## Task to carry out
For every line in the data below that contains "existence", copy the line.

Stored data entries
=-=-=
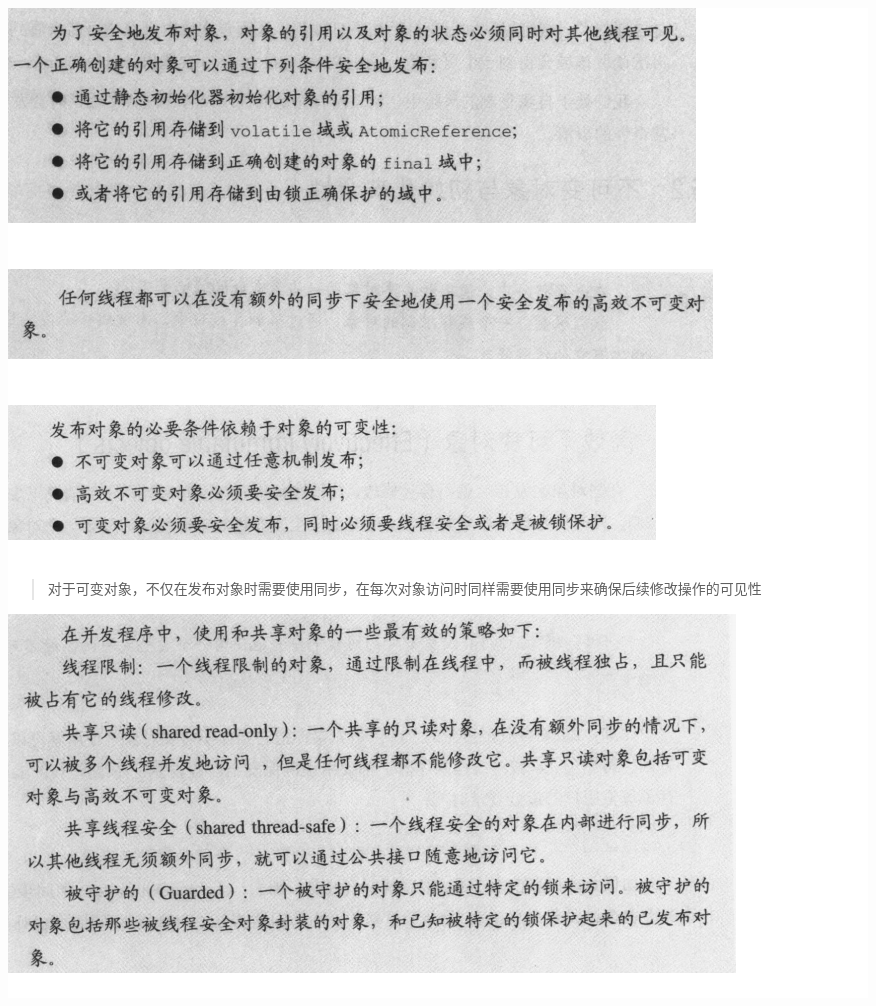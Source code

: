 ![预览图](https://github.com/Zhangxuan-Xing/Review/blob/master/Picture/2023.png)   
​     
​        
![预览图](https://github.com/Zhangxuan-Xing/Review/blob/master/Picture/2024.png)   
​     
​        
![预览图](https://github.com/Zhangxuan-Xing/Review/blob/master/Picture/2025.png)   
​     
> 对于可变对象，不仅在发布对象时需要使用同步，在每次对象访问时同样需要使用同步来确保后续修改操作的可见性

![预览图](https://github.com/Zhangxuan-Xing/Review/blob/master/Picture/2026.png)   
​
=-=-=
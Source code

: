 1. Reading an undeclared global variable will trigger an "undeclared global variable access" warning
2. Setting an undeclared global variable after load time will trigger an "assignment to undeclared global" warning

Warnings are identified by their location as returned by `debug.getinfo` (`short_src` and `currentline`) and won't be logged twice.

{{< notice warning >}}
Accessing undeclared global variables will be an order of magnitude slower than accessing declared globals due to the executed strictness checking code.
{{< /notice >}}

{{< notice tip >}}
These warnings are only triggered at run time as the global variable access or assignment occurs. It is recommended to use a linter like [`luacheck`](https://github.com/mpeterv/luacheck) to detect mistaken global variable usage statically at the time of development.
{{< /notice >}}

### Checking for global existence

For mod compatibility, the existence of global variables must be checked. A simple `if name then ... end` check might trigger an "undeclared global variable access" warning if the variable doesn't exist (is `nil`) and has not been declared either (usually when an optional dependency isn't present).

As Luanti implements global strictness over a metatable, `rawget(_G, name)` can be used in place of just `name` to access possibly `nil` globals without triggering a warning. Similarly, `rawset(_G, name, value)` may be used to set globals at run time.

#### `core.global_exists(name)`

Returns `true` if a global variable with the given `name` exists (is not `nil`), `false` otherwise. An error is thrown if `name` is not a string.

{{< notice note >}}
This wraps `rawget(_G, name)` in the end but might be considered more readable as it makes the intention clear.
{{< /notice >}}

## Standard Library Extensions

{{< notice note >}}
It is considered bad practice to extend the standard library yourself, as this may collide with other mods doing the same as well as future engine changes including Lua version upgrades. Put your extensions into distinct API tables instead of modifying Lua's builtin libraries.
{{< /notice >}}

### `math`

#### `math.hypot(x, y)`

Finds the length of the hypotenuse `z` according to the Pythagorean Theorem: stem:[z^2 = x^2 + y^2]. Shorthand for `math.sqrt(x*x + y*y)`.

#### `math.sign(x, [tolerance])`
=-=-=
## Reply
### Checking for global existence
For mod compatibility, the existence of global variables must be checked. A simple `if name then ... end` check might trigger an "undeclared global variable access" warning if the variable doesn't exist (is `nil`) and has not been declared either (usually when an optional dependency isn't present).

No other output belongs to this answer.